Place planning is a statutory duty of local authorities. Quite simply it means managing the number of school places within its area, both ensuring that there are sufficient for the number of children locally, and reducing them as populations change. Since the 2012 Education Act this has become considerably harder as responsibility for opening schools now sits with Regional Commissioners, and these can only be free schools or academies, no more local authority maintained schools. Similarly, councils can’t close academies. Only the Department for Education can, through Regional Commissioners.
Councils have responsibilities without the powers to fulfil them.
In December last year Hackney council decided to close or merge six of its primary schools due to falling rolls, even though not all of these schools were in the places most affected by falling numbers. They just couldn’t touch the academies, even though they too were affected.
And in August this year Islington Council lost a judicial review of an academy order imposed after an ‘inadequate’ Ofsted inspection. Within the borough the school, Pooles Park, is the one most affected by falling rolls, so is logically the one that needs to close. However, because the academy order cannot be overturned it will now stay open, and another one – a local authority maintained school - will have to close. Despite every other primary school locally being judged either ‘Good,’ or ‘Outstanding.’
Whilst this judgement seems anomalous, there are plenty of instances of schools choosing to academise in order to protect themselves from closure, with Schools Week reporting in February that the Diocese of Westminster was encouraging Catholic schools to do so in order to protect themselves.
The upshot of all this is that local authorities have a responsibility they are severely restricted in fulfilling by regulations designed to limit their control of schools and to expand the academies sector. Schools that are not needed stay open. Schools that fulfil an essential purpose in a neighbourhood are forced to close. Or academise to prevent closure.
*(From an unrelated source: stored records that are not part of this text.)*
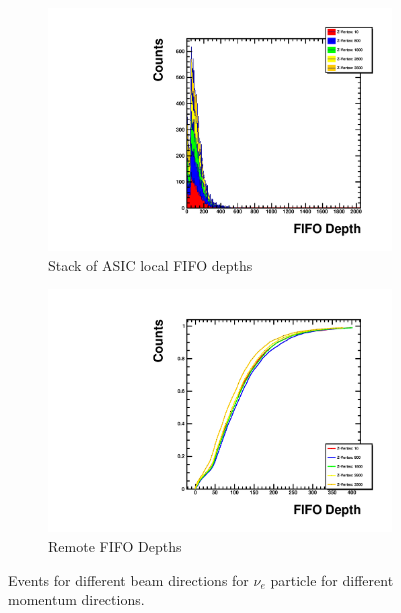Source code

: \begin{figure}
\centering
\begin{subfigure}{.5\textwidth}
  \centering
  \includegraphics[width=\textwidth]{images/Const_Theta0_ASIC_stack_integral_pdg12_fhc.pdf}
  \caption{Stack of ASIC local FIFO depths}
\end{subfigure}%
\begin{subfigure}{.5\textwidth}
  \centering
  \includegraphics[width=\textwidth]{images/Const_Theta0_ASIC_integral_pdg12_fhc.pdf}
  \caption{Remote FIFO Depths}
\end{subfigure}
\caption{Events for different beam directions for $\nu_{e}$ particle for different momentum directions.}
\label{fig:example_asic_integral_value_constTheta}
\end{figure}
Meaning another school has to be closed. Or choose to academise. And so on. These are regulations blatantly designed to promote a stalled political project.
The academies system is wasteful, unaccountable to local people, and ideologically driven. A first step to ending this situation would be for the government to return to local authorities the rights necessary to fulfil their place planning responsibilities and effectively manage the resources their residents need. It would also mean that Regional Commissioners could be got rid of. And schools could no longer game the system.